Lindsey January 17, 2012 at 6:47 am

Hi there,
I have a 9 year old boarder collie. She is extremly playful at her age plays fetch etc; however i have noticed in the past 4 days shes panting more heavier and frequently. Shes a inside dog and has a big mat she sleeps on. Its not a thick warm mat since she has a lot of hair. We have her on prevention worm meds and a special protein diet. Should i be concerned about the heavier and more frequently panting?
Thank you

teresa January 22, 2012 at 5:33 am

I have a older dog of 13 and brought home a 10 week old puppy. Every time he is around the pup he strats panting and drooling. He is not agressive at all towards the puppy – its like he is afraid. HELP????

Alexandra January 31, 2012 at 3:33 am

My dog Sam is just over 4 months old (growing so fast!!) and is a yellow lab. He does normal puppy things like run around and is extremely energetic, but lately I have been noticing he has been panting…especially today. He walks around the house with his mouse open like he just went for a run with us but he hasn’t. The past few days he has had this sort of wheezing sound, almost like a cat would do if it had a hairball. He does this randomly then goes back to his normal self. Is this any reason for concern? Would love some input, thanks! :)

Sharbert2003 March 9, 2012 at 5:40 pm

My dog keep panting a lot and while she’s panting I hear a sqeaky noise and her body starts shaking as if she was cold. The first time it happened I went to pick her up because I thought she may have been cold but she started yelping as if I had been hurting her. I have been searching online for answers but I really haven’t gotten any information on what it could be. Could you help?

Sarah March 15, 2012 at 4:09 am

My corgi puppy (3 months old) is panting a lot. His eating pattern has changed. He usually woofs down the food in 5 seconds, but lately he has been taking his time and not eating as much. He still eats and drinks. He still plays and runs around but his panting has been consistent. What could it be?
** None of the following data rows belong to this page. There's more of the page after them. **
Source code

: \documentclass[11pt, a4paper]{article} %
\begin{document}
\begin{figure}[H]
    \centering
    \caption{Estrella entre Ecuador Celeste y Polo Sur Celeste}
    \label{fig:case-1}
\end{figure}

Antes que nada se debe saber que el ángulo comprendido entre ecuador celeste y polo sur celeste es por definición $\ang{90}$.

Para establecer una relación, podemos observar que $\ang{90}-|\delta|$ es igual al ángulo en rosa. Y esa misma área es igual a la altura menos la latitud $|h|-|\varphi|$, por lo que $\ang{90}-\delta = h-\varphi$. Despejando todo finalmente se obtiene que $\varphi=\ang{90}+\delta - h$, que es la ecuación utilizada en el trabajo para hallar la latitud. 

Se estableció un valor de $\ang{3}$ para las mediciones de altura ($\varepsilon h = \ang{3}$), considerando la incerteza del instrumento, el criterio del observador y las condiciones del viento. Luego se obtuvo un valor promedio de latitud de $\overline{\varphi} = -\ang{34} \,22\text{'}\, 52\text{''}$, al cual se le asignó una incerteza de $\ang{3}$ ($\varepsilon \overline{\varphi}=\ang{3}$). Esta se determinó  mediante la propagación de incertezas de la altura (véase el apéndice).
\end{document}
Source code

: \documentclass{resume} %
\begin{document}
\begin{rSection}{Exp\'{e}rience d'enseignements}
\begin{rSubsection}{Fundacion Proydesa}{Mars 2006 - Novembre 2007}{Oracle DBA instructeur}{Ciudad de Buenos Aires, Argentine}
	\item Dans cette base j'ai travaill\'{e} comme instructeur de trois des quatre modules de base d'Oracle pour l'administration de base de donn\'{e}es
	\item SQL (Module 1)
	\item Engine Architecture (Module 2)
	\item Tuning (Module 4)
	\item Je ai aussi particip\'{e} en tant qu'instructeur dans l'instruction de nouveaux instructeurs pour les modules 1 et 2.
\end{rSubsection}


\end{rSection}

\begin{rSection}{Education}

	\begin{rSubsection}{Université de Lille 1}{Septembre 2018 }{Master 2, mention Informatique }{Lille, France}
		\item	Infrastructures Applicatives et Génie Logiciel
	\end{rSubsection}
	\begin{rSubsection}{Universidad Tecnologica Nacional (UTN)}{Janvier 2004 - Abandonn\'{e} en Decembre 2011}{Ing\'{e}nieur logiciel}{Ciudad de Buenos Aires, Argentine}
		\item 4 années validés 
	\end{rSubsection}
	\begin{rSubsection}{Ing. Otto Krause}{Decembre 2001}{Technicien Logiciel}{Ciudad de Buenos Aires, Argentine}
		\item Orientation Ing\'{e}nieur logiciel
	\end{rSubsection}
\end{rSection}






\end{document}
admin April 27, 2012 at 5:34 pm

First you need to determine if the panting is in response to heat. If he’s outside or the house is hot the panting would be normal. Try keeping him cool by wetting his head, paws, and ears. See if his panting eases. Other reasons for panting could be trouble breathing which can be determined by a veterinarian.

admin April 27, 2012 at 6:07 pm

She could have an asthma related condition that makes it painful and/or difficult to breath. She could have an infection in her throat or lungs. There could be many different reasons for this, your best bet is having a vet preform an examine and maybe xrays.

admin April 30, 2012 at 4:34 pm

It sounds like he could have kennel cough. This is something that you should definitely bring him into the vet for, they may need to prescribe antibiotics for an infection.

admin May 1, 2012 at 3:37 am

Labored breathing can be a side effect for dogs taking tramadol. I would talk to you veterinarian about these symptoms, they may want to switch medications or have you stop them. For large breeds joints problems can be common, it always a good idea, especially these large breeds to keep them lean to ease arthritic pain and unnecessary stress on organs as they age. Talk to you vet about giving him glucosamine and chondroitin for joint support (can be found at local pet stores).